Dataset entries:
= Beginning of Section =

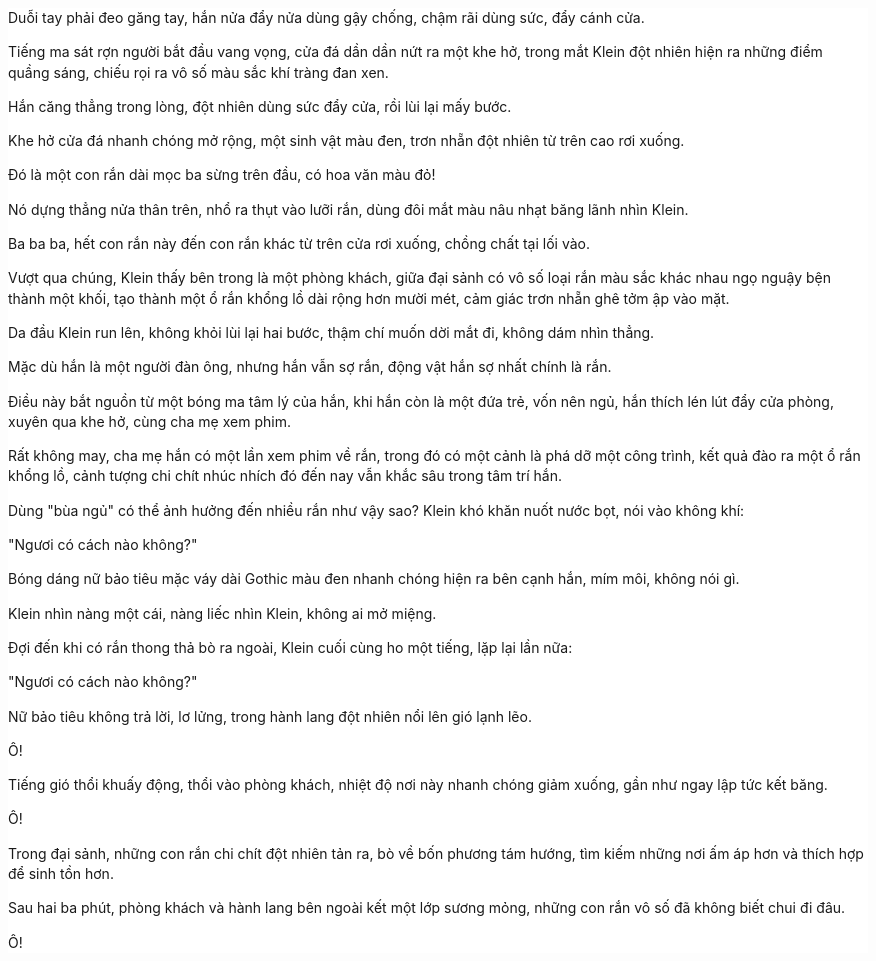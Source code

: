 Duỗi tay phải đeo găng tay, hắn nửa đẩy nửa dùng gậy chống, chậm rãi dùng sức, đẩy cánh cửa.

Tiếng ma sát rợn người bắt đầu vang vọng, cửa đá dần dần nứt ra một khe hở, trong mắt Klein đột nhiên hiện ra những điểm quầng sáng, chiếu rọi ra vô số màu sắc khí tràng đan xen.

Hắn căng thẳng trong lòng, đột nhiên dùng sức đẩy cửa, rồi lùi lại mấy bước.

Khe hở cửa đá nhanh chóng mở rộng, một sinh vật màu đen, trơn nhẵn đột nhiên từ trên cao rơi xuống.

Đó là một con rắn dài mọc ba sừng trên đầu, có hoa văn màu đỏ!

Nó dựng thẳng nửa thân trên, nhổ ra thụt vào lưỡi rắn, dùng đôi mắt màu nâu nhạt băng lãnh nhìn Klein.

Ba ba ba, hết con rắn này đến con rắn khác từ trên cửa rơi xuống, chồng chất tại lối vào.

Vượt qua chúng, Klein thấy bên trong là một phòng khách, giữa đại sảnh có vô số loại rắn màu sắc khác nhau ngọ nguậy bện thành một khối, tạo thành một ổ rắn khổng lồ dài rộng hơn mười mét, cảm giác trơn nhẵn ghê tởm ập vào mặt.

Da đầu Klein run lên, không khỏi lùi lại hai bước, thậm chí muốn dời mắt đi, không dám nhìn thẳng.

Mặc dù hắn là một người đàn ông, nhưng hắn vẫn sợ rắn, động vật hắn sợ nhất chính là rắn.

Điều này bắt nguồn từ một bóng ma tâm lý của hắn, khi hắn còn là một đứa trẻ, vốn nên ngủ, hắn thích lén lút đẩy cửa phòng, xuyên qua khe hở, cùng cha mẹ xem phim.

Rất không may, cha mẹ hắn có một lần xem phim về rắn, trong đó có một cảnh là phá dỡ một công trình, kết quả đào ra một ổ rắn khổng lồ, cảnh tượng chi chít nhúc nhích đó đến nay vẫn khắc sâu trong tâm trí hắn.

Dùng "bùa ngủ" có thể ảnh hưởng đến nhiều rắn như vậy sao? Klein khó khăn nuốt nước bọt, nói vào không khí:

"Ngươi có cách nào không?"

Bóng dáng nữ bảo tiêu mặc váy dài Gothic màu đen nhanh chóng hiện ra bên cạnh hắn, mím môi, không nói gì.

Klein nhìn nàng một cái, nàng liếc nhìn Klein, không ai mở miệng.

Đợi đến khi có rắn thong thả bò ra ngoài, Klein cuối cùng ho một tiếng, lặp lại lần nữa:

"Ngươi có cách nào không?"

Nữ bảo tiêu không trả lời, lơ lửng, trong hành lang đột nhiên nổi lên gió lạnh lẽo.

Ô!

Tiếng gió thổi khuấy động, thổi vào phòng khách, nhiệt độ nơi này nhanh chóng giảm xuống, gần như ngay lập tức kết băng.

Ô!

Trong đại sảnh, những con rắn chi chít đột nhiên tản ra, bò về bốn phương tám hướng, tìm kiếm những nơi ấm áp hơn và thích hợp để sinh tồn hơn.

Sau hai ba phút, phòng khách và hành lang bên ngoài kết một lớp sương mỏng, những con rắn vô số đã không biết chui đi đâu.

Ô!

= End of Section =

INSTRUCTIONS TO FOLLOW — Return each line from the data where the string "khổng" can be found.

OUTPUT OF THE EXERCISE —
Vượt qua chúng, Klein thấy bên trong là một phòng khách, giữa đại sảnh có vô số loại rắn màu sắc khác nhau ngọ nguậy bện thành một khối, tạo thành một ổ rắn khổng lồ dài rộng hơn mười mét, cảm giác trơn nhẵn ghê tởm ập vào mặt.
Rất không may, cha mẹ hắn có một lần xem phim về rắn, trong đó có một cảnh là phá dỡ một công trình, kết quả đào ra một ổ rắn khổng lồ, cảnh tượng chi chít nhúc nhích đó đến nay vẫn khắc sâu trong tâm trí hắn.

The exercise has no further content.